Il y a les déclarations d’amour. Et puis il y a les actes.
Seydou Kane est au cœur d’une polémique qui pose une question simple : quelle place le Gabon occupe-t-il réellement dans son histoire personnelle et économique ?
Depuis des décennies, son entreprise, la CITP, s’est illustrée sur d’importants marchés publics gabonais.
Logements de la Garde Républicaine, infrastructures du Prytanée militaire, Stade FC105, Lycée professionnel de Bikélé…
Et les montants donnent le vertige : 45,6 milliards de FCFA pour Bifoun-Lambaréné, 68,8 milliards pour Ntoum-Cocobeach.
Faire des affaires n’a rien d’anormal. Un marché public est un contrat, pas un cadeau.

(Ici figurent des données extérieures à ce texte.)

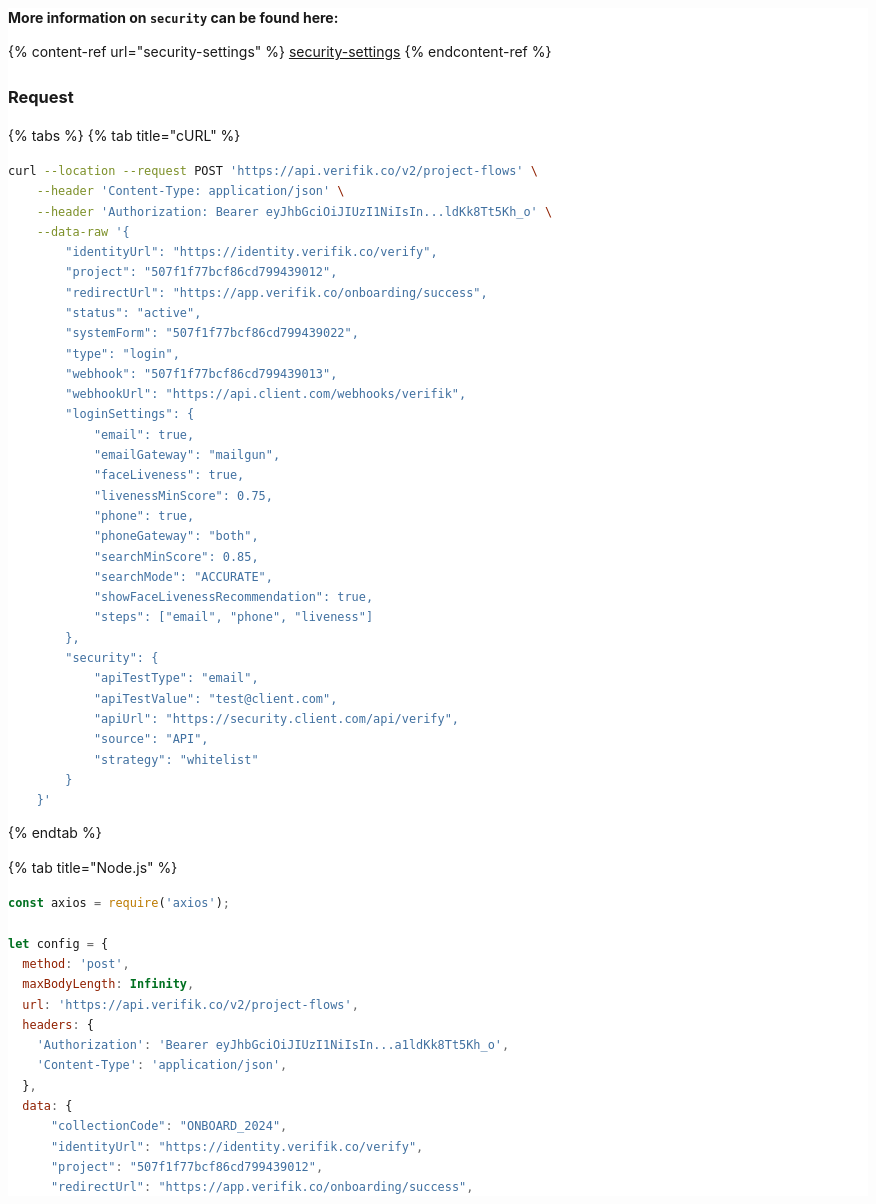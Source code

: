 **More information on `security` can be found here:**

{% content-ref url="security-settings" %}
[security-settings](https://docs.verifik.co/resources/project-flows/create-a-project-flow/security-settings)
{% endcontent-ref %}

### **Request**

{% tabs %}
{% tab title="cURL" %}

```bash
curl --location --request POST 'https://api.verifik.co/v2/project-flows' \
    --header 'Content-Type: application/json' \
    --header 'Authorization: Bearer eyJhbGciOiJIUzI1NiIsIn...ldKk8Tt5Kh_o' \
    --data-raw '{
        "identityUrl": "https://identity.verifik.co/verify",
        "project": "507f1f77bcf86cd799439012",
        "redirectUrl": "https://app.verifik.co/onboarding/success",
        "status": "active",
        "systemForm": "507f1f77bcf86cd799439022",
        "type": "login",
        "webhook": "507f1f77bcf86cd799439013",
        "webhookUrl": "https://api.client.com/webhooks/verifik",
        "loginSettings": {
            "email": true,
            "emailGateway": "mailgun",
            "faceLiveness": true,
            "livenessMinScore": 0.75,
            "phone": true,
            "phoneGateway": "both",
            "searchMinScore": 0.85,
            "searchMode": "ACCURATE",
            "showFaceLivenessRecommendation": true,
            "steps": ["email", "phone", "liveness"]
        },
        "security": {
            "apiTestType": "email",
            "apiTestValue": "test@client.com",
            "apiUrl": "https://security.client.com/api/verify",
            "source": "API",
            "strategy": "whitelist"
        }
    }'
```

{% endtab %}

{% tab title="Node.js" %}

```javascript
const axios = require('axios');

let config = {
  method: 'post',
  maxBodyLength: Infinity,
  url: 'https://api.verifik.co/v2/project-flows',
  headers: { 
    'Authorization': 'Bearer eyJhbGciOiJIUzI1NiIsIn...a1ldKk8Tt5Kh_o',
    'Content-Type': 'application/json', 
  },
  data: {
      "collectionCode": "ONBOARD_2024",
      "identityUrl": "https://identity.verifik.co/verify",
      "project": "507f1f77bcf86cd799439012",
      "redirectUrl": "https://app.verifik.co/onboarding/success",
```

Mais une question demeure : après toutes ces années de présence et ces milliards générés au Gabon, qu’a-t-il réalisé ici sur ses fonds propres, au bénéfice direct des populations ?
Car lorsqu’on regarde vers le Mali, le contraste interpelle.
Dans son village natal de Madina Alahéry, à Nioro, Seydou Kane est présenté comme un important mécène : école, centre de santé, château d’eau, mosquée, ouvrages d’irrigation…
En 2012, son soutien à l’armée malienne aurait également atteint 2 millions d’euros.
Alors pourquoi cette générosité semble-t-elle beaucoup plus visible là-bas qu’ici ?
Le Gabon serait-il une terre d’affaires, tandis que le Mali resterait la terre du cœur ?
Personne ne reproche à Seydou Kane d’avoir réussi au Gabon.
Personne ne lui demande non plus de travailler gratuitement.
Mais lorsqu’un pays vous permet de bâtir un empire, il est légitime de se demander ce que vous êtes prêt à lui redonner sans facture, sans marché et sans contrepartie.
Une école. Un dispensaire. Un réseau d’eau. Un projet agricole.
Des réalisations qui ne rapportent rien à un portefeuille, mais beaucoup à une population.
Car au fond, la question n’est peut-être pas : combien Seydou Kane a-t-il gagné au Gabon ?
Mais plutôt :
combien est-il prêt à donner au Gabon ?
👁️ L’œil qui voit ne ment pas.
SEYDOU KANE : LE GABON DANS LE CŒUR OU DANS LES AFFAIRES ?
À chacun de regarder les faits et de se faire son opinion.